COMPANY : Live Arts Theatre [WEBSITE]
VENUE : Belfry Playhouse (inside Norcross Presbyterian Church) [WEBSITE]
ID# 4981

SHOWING : October 21, 2016 - November 05, 2016



When CB’s dog dies from rabies, he begins to question his existence and the meaning of life. This hilariously dark “unauthorized parody,” imagines characters from the popular comic strip Peanuts as teenagers. High School issues such as drug use, child abuse, suicide, eating disorders, teen violence, rebellion, sex and identity are among the issues filtered through the prism of the characters we all know and love. CB’s journey is about coming to terms with death, and what it really means to be alive. Recommended for ages 16+ due to language, adult situations, and violence.

Cast Meredith Jones
Director Michael Harrison
Run Crew Bethany Bing
Lighting Design/Props Becca Parker
Stage Manager Sarah Struck
Marcy Teresa Bayo
Van Tyler Hayes
Matt Michael Howell
CBs sister Katie Huntington
CB Anthony James
Beethoven Ryan Lambert
Vans sister Diana Riley
Trisha Jennifer Studnicki
Click to Submit Cast & Crew Info for this production


You’re a Gooed Man, Charlie Brown
by playgoer
Sunday, October 30, 2016
Take the characters from Charles Schulz’s "Peanuts," age them to current-day high school students, and have them deal with death, drugs, alcohol, arson, bullying, and homosexuality. It makes for a very grim, profane play.

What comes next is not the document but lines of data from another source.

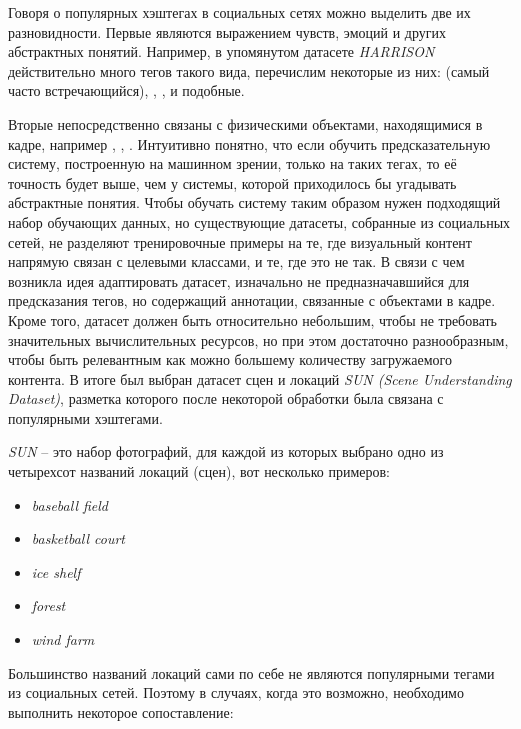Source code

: \indent
\indent
Говоря о популярных хэштегах в социальных сетях можно выделить две 
их разновидности.
Первые являются выражением чувств, эмоций и других абстрактных понятий.
Например, в упомянутом датасете \textit{HARRISON} 
действительно много тегов такого вида, перечислим некоторые из них: 
 (самый часто встречающийся), , ,
 и подобные.

\indent
\indent
Вторые непосредственно
связаны с физическими объектами, находящимися в кадре, например  
, , . 
Интуитивно понятно, что если обучить предсказательную систему,
построенную на машинном зрении, только на таких тегах, то
её точность будет выше, чем у системы, которой приходилось бы угадывать
абстрактные понятия. Чтобы обучать систему таким образом
нужен подходящий набор обучающих данных, но существующие датасеты, 
собранные из социальных сетей, не разделяют тренировочные примеры на те, 
где визуальный контент напрямую связан с целевыми классами, и те, где это не так.
В связи с чем возникла идея 
адаптировать датасет, изначально не предназначавшийся для предсказания
тегов, но содержащий аннотации, связанные с объектами
в кадре. Кроме того, датасет должен быть относительно небольшим,
чтобы не требовать значительных 
вычислительных ресурсов, но при этом достаточно разнообразным, чтобы 
быть релевантным как можно большему количеству загружаемого контента.
В итоге был выбран датасет сцен и локаций 
\textit{SUN\cite{sundata} (Scene Understanding Dataset)}, 
разметка которого после некоторой обработки была
связана с популярными хэштегами.

\indent
\indent  
\textit{SUN} -- это набор фотографий, для каждой из которых выбрано одно
 из четырехсот названий локаций (сцен), вот несколько примеров:
  
  
\begin{itemize}
    \item \textit{baseball field}
    \item \textit{basketball court}
    \item \textit{ice shelf}
    \item \textit{forest}
    \item \textit{wind farm}
\end{itemize}


\indent
\indent
Большинство названий локаций сами по себе не являются популярными 
тегами из социальных сетей. Поэтому в случаях, когда это возможно, необходимо
выполнить некоторое сопоставление:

Michael Harrison has directed the play with a fair degree of fluidity, with simple set pieces of his set design moved on and off swiftly, with the exception of a stationary faux (but nicely realized) grand piano stage left. Becca Parker’s lighting design does a nice job of highlighting certain portions of the playing space for certain scenes. Matt Reizsl’s sound design neatly blends recordings with live piano playing. Victoria Trotti’s costume design hints at our familiarity with the characters, while not being slavish imitations, and the props by Sarah Struck and Becca Parker impress with their variety and applicability.

Performances are good throughout, although a somber tone of sincerity prevails. This sincerity imbues the performances of all the males: Anthony J. James as lead character CB; Ryan Lambert as tortured homosexual Beethoven; Michael Howell as the bullying Matt; and even Tyler Hayes as stoner Van, whose comic moments are devoid of levity. The female roles allow more variety: Katie Huntington’s changing costumes and viewpoints as CB’s sister give her a bit of character; Teresa Bayo’s second-banana, wallflower traits as Marcy evoke some comic sympathy; Diana Riley’s raucous jailhouse humor sparks her scene as Van’s sister; and Lindsay Lohan lookalike Jennifer Studnicki provides a little drunken humor, while exuding sarcastic sincerity. Even the scenes with the most comedy have serious underpinnings as the teenagers engage in "bad" behavior.

The ending of the show is memorable, with Charlie Brown under a symbolic black rain cloud, reading a reassuring letter from his pen pal as the other cast members stand onstage in their undergarments, labels in bullying language scrawled on their skin. It’s memorable, but not ultimately meaningful. The play appears to have an anti-bullying message that seems directed at youth, but the language and situations of the play make it suitable only for adult audiences. I’m not sure whom the play is expected to have the most impact on. Certainly not a profanity-hating fuddy-duddy like me. [POST A COMMENT REGARDING THIS REVIEW]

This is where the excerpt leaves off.